The rest of October is going to be relatively quiet for the Triffid Ranch, but things start livening up in November. Specifically, four weeks from this coming Saturday, come out to the Museum of Nature & Science in Dallas’s Fair Park for its “Discovery Days: Discovering Reptiles & Other Critters” exhibition. And before you ask, just because it’s listed as a kid’s event doesn’t mean you have to be one to show up. If you’re really self-conscious about asking questions around a herd of sharp-as-whips third graders, don’t feel badly: I’m going to be the target.
As to why carnivorous plants should be included in an exhibition on reptiles and amphibians, well, I have a secret.
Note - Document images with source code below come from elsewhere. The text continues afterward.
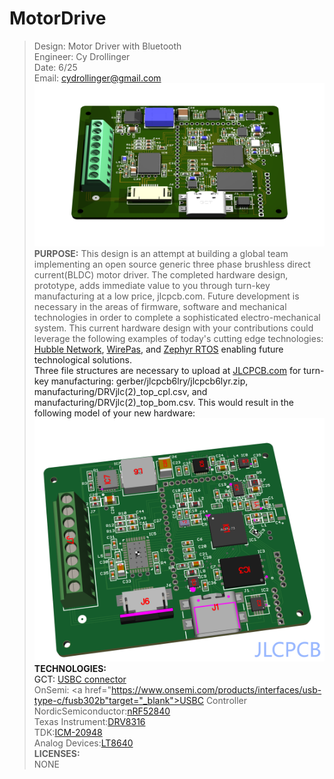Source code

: # MotorDrive						   
>Design: Motor Driver with Bluetooth 		   
>Engineer: Cy Drollinger								   
>Date: 6/25											           
>Email: cydrollinger@gmail.com
![Motor Driver](/docs/images/motorDRVjlc.png)
**PURPOSE:**
This design is an attempt at building a global team implementing an open source generic three phase brushless direct current(BLDC) motor driver. The completed hardware design, prototype, adds immediate value to you through turn-key manufacturing at a low price, jlcpcb.com. Future development is necessary in the areas of firmware, software and mechanical technologies in order to complete a sophisticated electro-mechanical system. This current hardware design with your contributions could leverage the following examples of today's cutting edge technologies: <a href="https://hubblenetwork.com/" target="_blank">Hubble Network<a/>, <a href="https://wirepas.com/" target="_blank">WirePas<a/>, and <a href="https://www.zephyrproject.org/" target="_blank">Zephyr RTOS<a/> enabling future technological solutions.    
Three file structures are necessary to upload at <a href ="https://jlcpcb.com/" target="_blank">JLCPCB.com<a/> for turn-key manufacturing: gerber/jlcpcb6lry/jlcpcb6lyr.zip, manufacturing/DRVjlc(2)_top_cpl.csv, and manufacturing/DRVjlc(2)_top_bom.csv. This would result in the following model of your new hardware: 
![motor drive jlcpcb](/docs/images/jlcII.png)
**TECHNOLOGIES:**<br />
GCT: <a href="https://gct.co/connector/usb4110" target="_blank">USBC connector</a> <br />
OnSemi: <a href="https://www.onsemi.com/products/interfaces/usb-type-c/fusb302b"target="_blank">USBC Controller</a><br />
NordicSemiconductor:<a href="https://www.nordicsemi.com/Products/nRF52840" target="_blank">nRF52840</a> <br />
Texas Instrument:<a href="https://www.ti.com/product/DRV8316?keyMatch=DRV8316&tisearch=universal_search&usecase=GPN-ALT" target="_blank">DRV8316</a> <br />
TDK:<a href="https://product.tdk.com/en/search/sensor/mortion-inertial/imu/info?part_no=ICM-20948" target="_blank">ICM-20948</a><br />
Analog Devices:<a href="https://www.analog.com/en/products/lt8640.html" target="_blank">LT8640</a> <br />
**LICENSES:**<br />
NONE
If you’re unfamiliar with the Borneo pitcher plant Nepenthes ampullaria, this should be your chance to see the one known carnivorous plant that acts as a frog tadpole nursery. And if that doesn’t intrigue you, I’ve got nuthin’.
I live in a city that’s relatively bereft of tourist sensations. That’s not to say that Dallas doesn’t have a lot of reasons to visit. It’s just that most of us learned a long time ago that you have to keep the fun stuff on the QT, or else it’ll be overrun by SMU brats and subsequently ruined. Music, art, fun things to do outside…when the horsefaces and hipsters show up, it’s all over. This is why Dallas’s official attractions consist of proving that George Romero was directing documentaries and explaining why our official slogan is “Aside from that, Mrs. Kennedy, what do you think of Dallas?” These keep the Cokespoon Contingent busy, mostly so they don’t notice that the rest of us are going to Fort Worth.
Because of this, we don’t tend to express surprise when locals and tourists haven’t heard of a particular offbeat attraction. Or at least we try not to do so. For instance, when the Czarina calls me at work to tell me about some new and intriguing event, I don’t scream “Oh. My. GOD. You didn’t know about this?” Instead, I simply point out that I tried to tell her about it three weeks earlier, but that my voice apparently had more of an annoying mosquito buzz than usual. That’s perfectly reasonable, and I don’t blame her in the slightest. (Saying anything else usually leads to tears, concussions, and the Czarina rubbing her elbows and grumbling “Your head gets harder every single day, you know that?”) We only save derision and incredulity for real cluelessness, such as those who assume that Jack Ruby’s Carousel Club is still going.
This is why I wince when I share with local friends the discovery of something well outside, such as the Garden Museum in London. Out here, the snort of “I can’t BELIEVE you didn’t hear about this” is the province of the horseface. Besides, do you have any idea how many of us dedicated Texas gardeners would set fire to a bus full of paraplegic nuns for the opportunity to see a museum dedicated solely to 400 years of gardening history, much less enter it?
Yes, we now have yet another reason to visit Mother England. The only other option is to start up our own gardening museum on this side of the Pond. I’ll definitely get involved…the moment I discover, perfect, patent, and license the 78-hour day.